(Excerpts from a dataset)

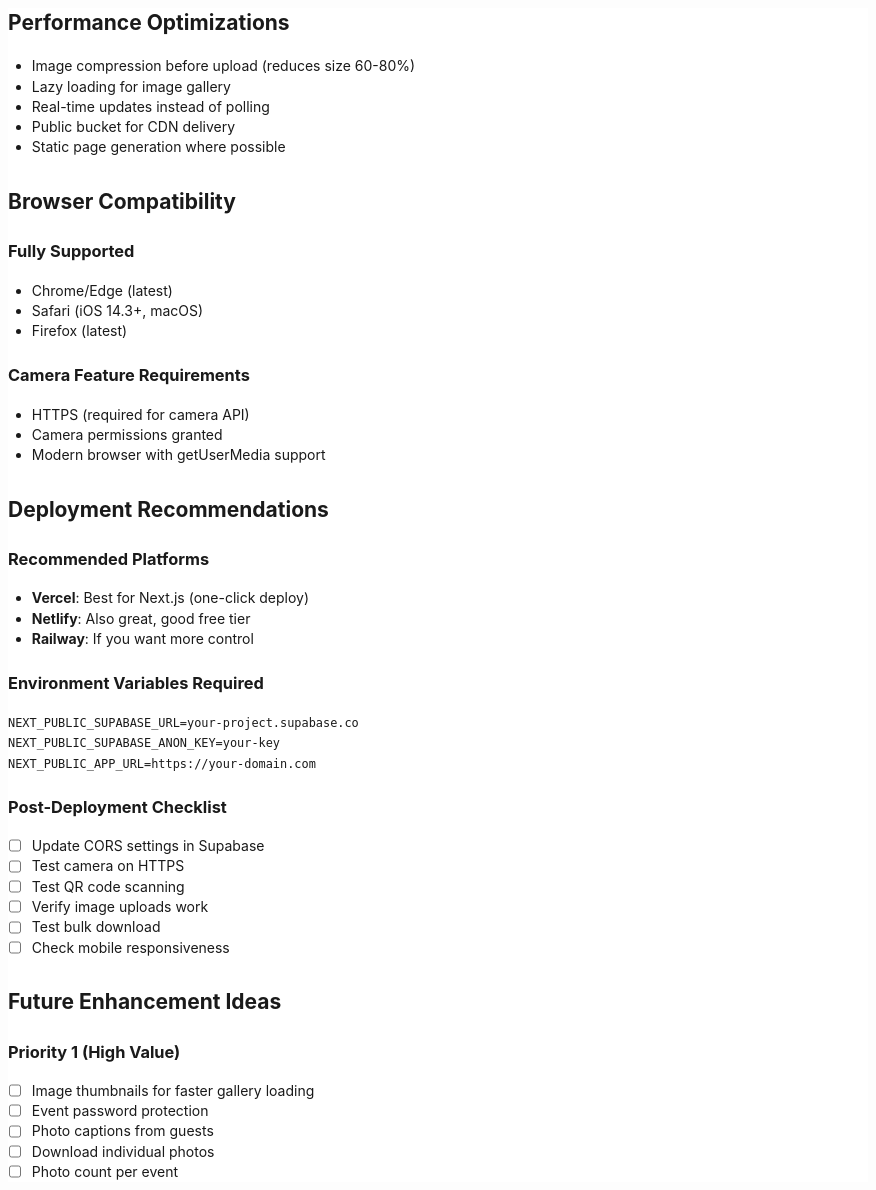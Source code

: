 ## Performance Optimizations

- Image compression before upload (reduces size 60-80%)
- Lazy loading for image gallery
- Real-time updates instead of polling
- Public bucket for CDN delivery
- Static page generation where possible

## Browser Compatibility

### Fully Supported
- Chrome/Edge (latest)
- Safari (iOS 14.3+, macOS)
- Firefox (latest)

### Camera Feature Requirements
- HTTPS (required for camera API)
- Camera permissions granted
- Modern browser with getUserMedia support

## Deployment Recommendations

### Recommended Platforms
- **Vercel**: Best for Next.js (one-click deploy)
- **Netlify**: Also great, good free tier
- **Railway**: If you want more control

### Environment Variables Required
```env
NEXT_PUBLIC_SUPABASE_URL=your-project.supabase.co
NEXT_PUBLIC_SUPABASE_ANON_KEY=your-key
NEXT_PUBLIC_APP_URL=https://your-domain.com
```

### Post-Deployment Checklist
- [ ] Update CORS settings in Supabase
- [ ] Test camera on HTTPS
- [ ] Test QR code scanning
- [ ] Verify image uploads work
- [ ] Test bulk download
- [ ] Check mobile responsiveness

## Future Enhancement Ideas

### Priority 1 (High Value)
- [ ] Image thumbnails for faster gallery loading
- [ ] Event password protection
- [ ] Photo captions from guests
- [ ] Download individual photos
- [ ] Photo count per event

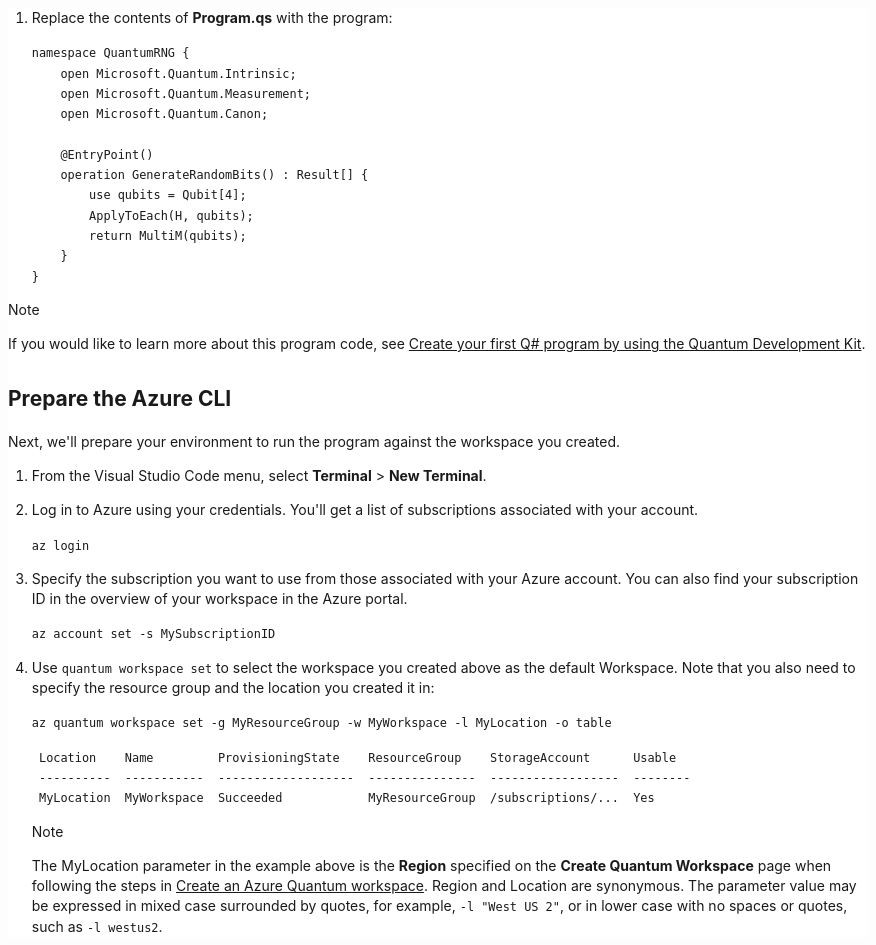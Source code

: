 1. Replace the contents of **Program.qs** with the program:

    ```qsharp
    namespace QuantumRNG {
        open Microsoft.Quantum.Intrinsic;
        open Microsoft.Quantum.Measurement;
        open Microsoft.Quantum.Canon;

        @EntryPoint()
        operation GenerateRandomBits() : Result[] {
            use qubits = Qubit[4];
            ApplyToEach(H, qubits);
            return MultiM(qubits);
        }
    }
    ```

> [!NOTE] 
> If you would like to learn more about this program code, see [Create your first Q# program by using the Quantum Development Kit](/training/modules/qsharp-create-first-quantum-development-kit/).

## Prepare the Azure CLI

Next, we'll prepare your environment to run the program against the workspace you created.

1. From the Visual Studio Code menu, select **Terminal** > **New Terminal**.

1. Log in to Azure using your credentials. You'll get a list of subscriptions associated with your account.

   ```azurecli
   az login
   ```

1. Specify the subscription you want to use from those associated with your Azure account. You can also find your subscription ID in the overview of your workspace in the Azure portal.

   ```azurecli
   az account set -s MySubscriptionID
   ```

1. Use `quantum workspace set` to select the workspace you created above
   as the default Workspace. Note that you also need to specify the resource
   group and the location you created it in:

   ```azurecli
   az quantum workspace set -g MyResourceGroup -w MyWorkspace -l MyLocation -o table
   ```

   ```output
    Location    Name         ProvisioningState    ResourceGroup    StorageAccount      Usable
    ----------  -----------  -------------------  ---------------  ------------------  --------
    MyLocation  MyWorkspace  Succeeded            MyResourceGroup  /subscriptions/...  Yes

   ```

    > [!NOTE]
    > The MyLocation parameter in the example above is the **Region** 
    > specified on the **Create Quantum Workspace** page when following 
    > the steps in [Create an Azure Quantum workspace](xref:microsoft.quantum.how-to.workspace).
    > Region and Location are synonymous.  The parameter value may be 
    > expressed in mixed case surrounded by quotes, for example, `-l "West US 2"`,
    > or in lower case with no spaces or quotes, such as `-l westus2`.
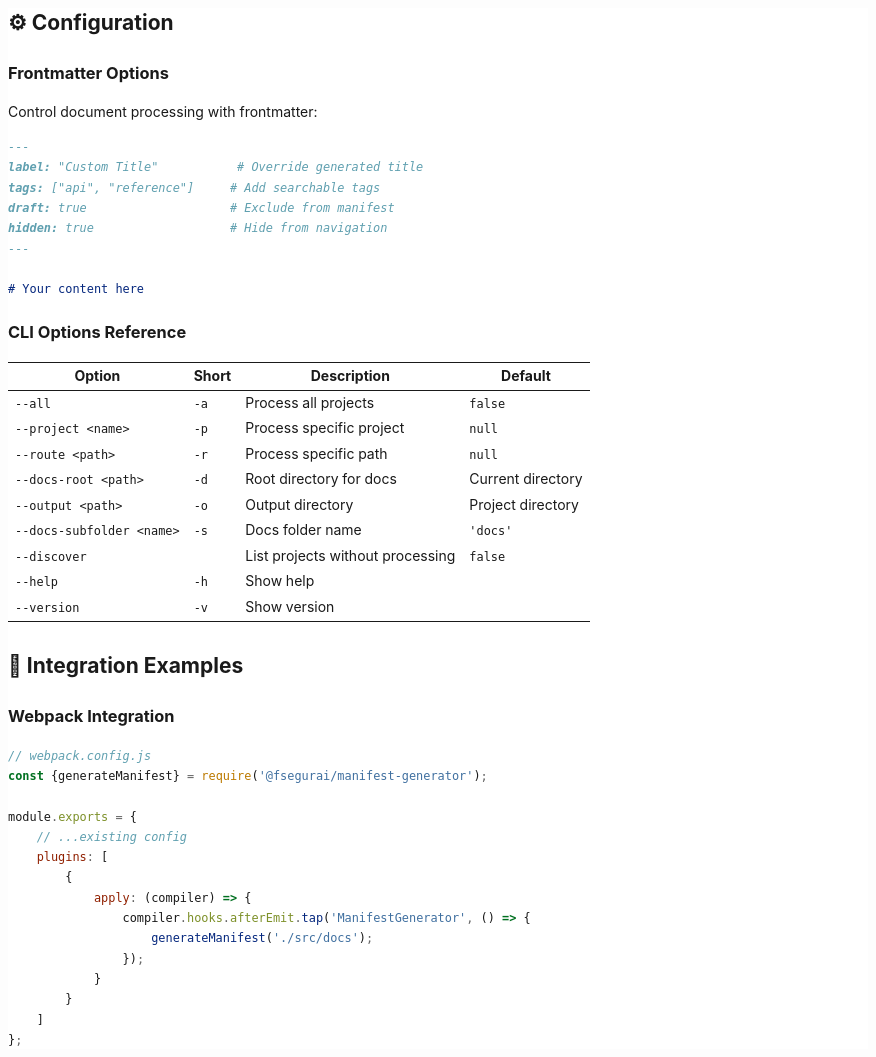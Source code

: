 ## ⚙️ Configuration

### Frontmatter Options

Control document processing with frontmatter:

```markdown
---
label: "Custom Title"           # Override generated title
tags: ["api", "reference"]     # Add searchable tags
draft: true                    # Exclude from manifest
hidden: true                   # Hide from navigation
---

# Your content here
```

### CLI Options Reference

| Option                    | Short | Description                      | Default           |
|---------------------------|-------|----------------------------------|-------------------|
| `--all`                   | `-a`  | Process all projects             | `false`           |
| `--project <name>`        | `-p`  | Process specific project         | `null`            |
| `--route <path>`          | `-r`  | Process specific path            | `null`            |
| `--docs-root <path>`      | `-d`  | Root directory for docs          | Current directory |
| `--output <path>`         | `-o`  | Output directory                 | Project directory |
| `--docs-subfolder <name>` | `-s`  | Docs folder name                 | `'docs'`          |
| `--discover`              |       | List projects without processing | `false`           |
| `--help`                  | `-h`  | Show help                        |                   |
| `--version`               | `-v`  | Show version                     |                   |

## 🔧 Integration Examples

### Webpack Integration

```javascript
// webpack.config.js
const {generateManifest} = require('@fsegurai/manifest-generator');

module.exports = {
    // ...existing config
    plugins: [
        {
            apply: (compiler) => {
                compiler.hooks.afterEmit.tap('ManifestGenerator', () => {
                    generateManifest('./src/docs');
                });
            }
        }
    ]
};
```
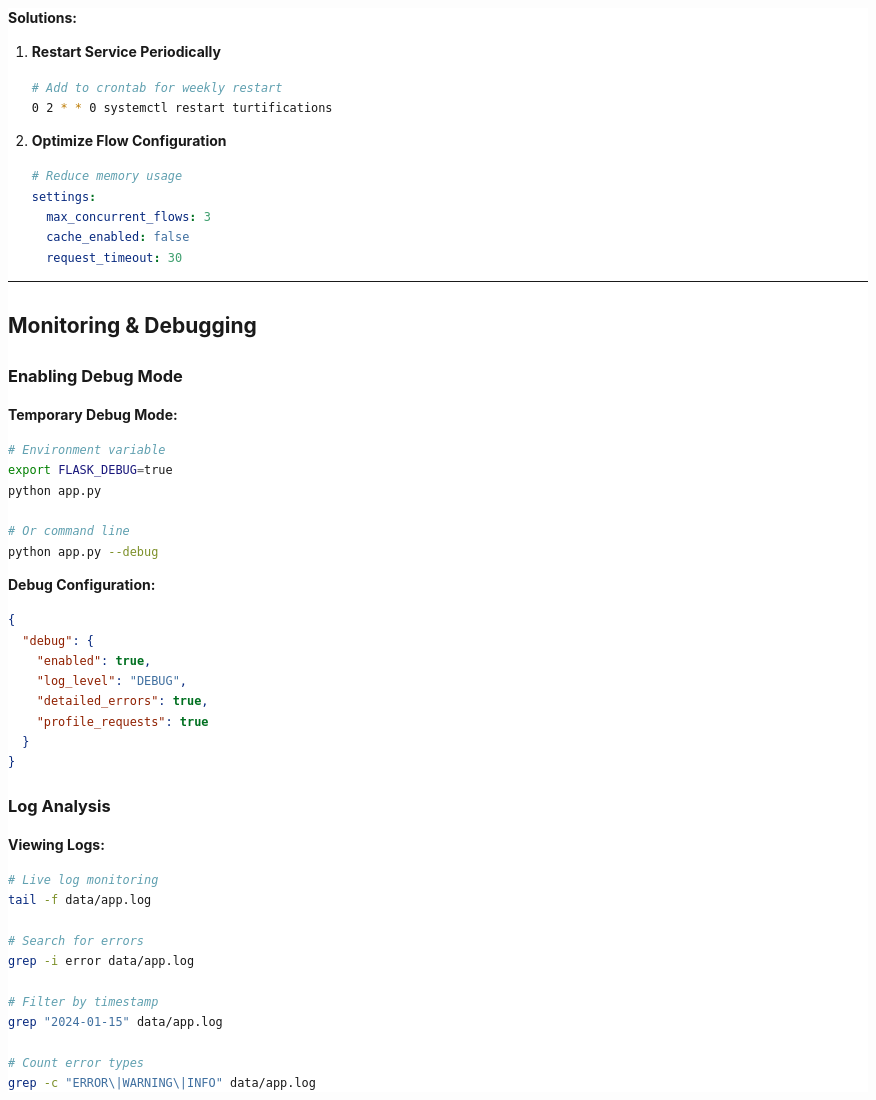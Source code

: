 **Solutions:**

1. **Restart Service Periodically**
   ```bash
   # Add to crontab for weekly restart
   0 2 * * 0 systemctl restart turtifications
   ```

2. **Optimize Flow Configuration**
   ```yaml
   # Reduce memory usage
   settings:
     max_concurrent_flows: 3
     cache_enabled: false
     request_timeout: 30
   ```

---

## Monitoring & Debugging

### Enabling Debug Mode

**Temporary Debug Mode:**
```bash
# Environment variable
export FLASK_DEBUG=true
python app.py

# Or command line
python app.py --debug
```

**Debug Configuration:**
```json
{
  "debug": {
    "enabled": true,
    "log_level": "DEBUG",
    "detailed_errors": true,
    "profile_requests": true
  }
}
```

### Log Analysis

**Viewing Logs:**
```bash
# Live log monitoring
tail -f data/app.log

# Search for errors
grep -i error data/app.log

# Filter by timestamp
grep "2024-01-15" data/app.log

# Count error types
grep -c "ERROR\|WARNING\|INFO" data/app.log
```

§ Problem requirements
Please go line by line through the records above, copying each one that holds the string "settings".

§ Answer section
- [ ] Update CORS settings in Supabase
   settings:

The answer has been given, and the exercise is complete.